### PROBLEM
Write the entries below out again in full. Match every character.
═══ ENTRIES PROVIDED ═══
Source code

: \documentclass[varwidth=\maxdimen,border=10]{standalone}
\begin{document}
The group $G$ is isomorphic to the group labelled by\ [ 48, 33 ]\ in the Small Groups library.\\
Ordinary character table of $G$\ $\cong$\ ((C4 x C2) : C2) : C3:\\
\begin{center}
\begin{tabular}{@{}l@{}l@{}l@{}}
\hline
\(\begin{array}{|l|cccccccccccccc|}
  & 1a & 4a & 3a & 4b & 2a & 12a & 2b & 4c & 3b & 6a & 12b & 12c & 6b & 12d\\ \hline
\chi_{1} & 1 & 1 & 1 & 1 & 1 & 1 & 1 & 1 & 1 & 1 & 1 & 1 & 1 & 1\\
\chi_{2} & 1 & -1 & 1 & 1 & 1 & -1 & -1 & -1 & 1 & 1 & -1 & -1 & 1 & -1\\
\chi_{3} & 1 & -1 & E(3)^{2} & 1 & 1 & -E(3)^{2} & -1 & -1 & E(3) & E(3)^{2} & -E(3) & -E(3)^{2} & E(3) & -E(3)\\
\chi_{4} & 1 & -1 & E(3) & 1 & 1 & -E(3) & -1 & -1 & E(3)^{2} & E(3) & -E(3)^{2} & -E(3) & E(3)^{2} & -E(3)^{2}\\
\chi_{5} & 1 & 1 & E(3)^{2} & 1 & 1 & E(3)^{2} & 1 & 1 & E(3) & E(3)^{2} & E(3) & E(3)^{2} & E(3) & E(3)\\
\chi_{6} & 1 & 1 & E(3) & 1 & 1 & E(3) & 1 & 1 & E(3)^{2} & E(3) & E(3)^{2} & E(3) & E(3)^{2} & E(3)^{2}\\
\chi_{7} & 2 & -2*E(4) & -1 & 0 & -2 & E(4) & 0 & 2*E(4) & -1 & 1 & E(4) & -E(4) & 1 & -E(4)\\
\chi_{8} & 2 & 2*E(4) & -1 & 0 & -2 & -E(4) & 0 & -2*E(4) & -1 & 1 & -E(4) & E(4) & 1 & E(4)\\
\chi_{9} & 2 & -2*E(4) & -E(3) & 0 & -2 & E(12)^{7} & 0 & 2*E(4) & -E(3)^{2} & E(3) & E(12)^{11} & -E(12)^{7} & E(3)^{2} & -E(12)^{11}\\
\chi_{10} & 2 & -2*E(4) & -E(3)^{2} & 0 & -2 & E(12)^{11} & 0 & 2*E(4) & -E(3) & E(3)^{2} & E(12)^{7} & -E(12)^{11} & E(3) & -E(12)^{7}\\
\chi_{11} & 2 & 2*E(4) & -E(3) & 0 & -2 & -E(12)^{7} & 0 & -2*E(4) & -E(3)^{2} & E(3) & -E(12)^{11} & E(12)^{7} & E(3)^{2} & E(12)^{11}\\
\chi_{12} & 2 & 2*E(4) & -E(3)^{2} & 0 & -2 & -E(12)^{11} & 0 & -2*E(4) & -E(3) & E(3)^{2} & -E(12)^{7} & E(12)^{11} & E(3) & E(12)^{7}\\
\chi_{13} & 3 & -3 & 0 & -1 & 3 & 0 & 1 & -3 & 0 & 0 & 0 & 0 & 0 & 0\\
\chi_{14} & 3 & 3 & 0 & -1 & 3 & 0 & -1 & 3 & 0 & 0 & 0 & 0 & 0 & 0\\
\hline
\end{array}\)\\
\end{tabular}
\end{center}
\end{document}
═══
### SOLVED EXERCISE
Source code

: \documentclass[varwidth=\maxdimen,border=10]{standalone}
\begin{document}
The group $G$ is isomorphic to the group labelled by\ [ 48, 33 ]\ in the Small Groups library.\\
Ordinary character table of $G$\ $\cong$\ ((C4 x C2) : C2) : C3:\\
\begin{center}
\begin{tabular}{@{}l@{}l@{}l@{}}
\hline
\(\begin{array}{|l|cccccccccccccc|}
  & 1a & 4a & 3a & 4b & 2a & 12a & 2b & 4c & 3b & 6a & 12b & 12c & 6b & 12d\\ \hline
\chi_{1} & 1 & 1 & 1 & 1 & 1 & 1 & 1 & 1 & 1 & 1 & 1 & 1 & 1 & 1\\
\chi_{2} & 1 & -1 & 1 & 1 & 1 & -1 & -1 & -1 & 1 & 1 & -1 & -1 & 1 & -1\\
\chi_{3} & 1 & -1 & E(3)^{2} & 1 & 1 & -E(3)^{2} & -1 & -1 & E(3) & E(3)^{2} & -E(3) & -E(3)^{2} & E(3) & -E(3)\\
\chi_{4} & 1 & -1 & E(3) & 1 & 1 & -E(3) & -1 & -1 & E(3)^{2} & E(3) & -E(3)^{2} & -E(3) & E(3)^{2} & -E(3)^{2}\\
\chi_{5} & 1 & 1 & E(3)^{2} & 1 & 1 & E(3)^{2} & 1 & 1 & E(3) & E(3)^{2} & E(3) & E(3)^{2} & E(3) & E(3)\\
\chi_{6} & 1 & 1 & E(3) & 1 & 1 & E(3) & 1 & 1 & E(3)^{2} & E(3) & E(3)^{2} & E(3) & E(3)^{2} & E(3)^{2}\\
\chi_{7} & 2 & -2*E(4) & -1 & 0 & -2 & E(4) & 0 & 2*E(4) & -1 & 1 & E(4) & -E(4) & 1 & -E(4)\\
\chi_{8} & 2 & 2*E(4) & -1 & 0 & -2 & -E(4) & 0 & -2*E(4) & -1 & 1 & -E(4) & E(4) & 1 & E(4)\\
\chi_{9} & 2 & -2*E(4) & -E(3) & 0 & -2 & E(12)^{7} & 0 & 2*E(4) & -E(3)^{2} & E(3) & E(12)^{11} & -E(12)^{7} & E(3)^{2} & -E(12)^{11}\\
\chi_{10} & 2 & -2*E(4) & -E(3)^{2} & 0 & -2 & E(12)^{11} & 0 & 2*E(4) & -E(3) & E(3)^{2} & E(12)^{7} & -E(12)^{11} & E(3) & -E(12)^{7}\\
\chi_{11} & 2 & 2*E(4) & -E(3) & 0 & -2 & -E(12)^{7} & 0 & -2*E(4) & -E(3)^{2} & E(3) & -E(12)^{11} & E(12)^{7} & E(3)^{2} & E(12)^{11}\\
\chi_{12} & 2 & 2*E(4) & -E(3)^{2} & 0 & -2 & -E(12)^{11} & 0 & -2*E(4) & -E(3) & E(3)^{2} & -E(12)^{7} & E(12)^{11} & E(3) & E(12)^{7}\\
\chi_{13} & 3 & -3 & 0 & -1 & 3 & 0 & 1 & -3 & 0 & 0 & 0 & 0 & 0 & 0\\
\chi_{14} & 3 & 3 & 0 & -1 & 3 & 0 & -1 & 3 & 0 & 0 & 0 & 0 & 0 & 0\\
\hline
\end{array}\)\\
\end{tabular}
\end{center}
\end{document}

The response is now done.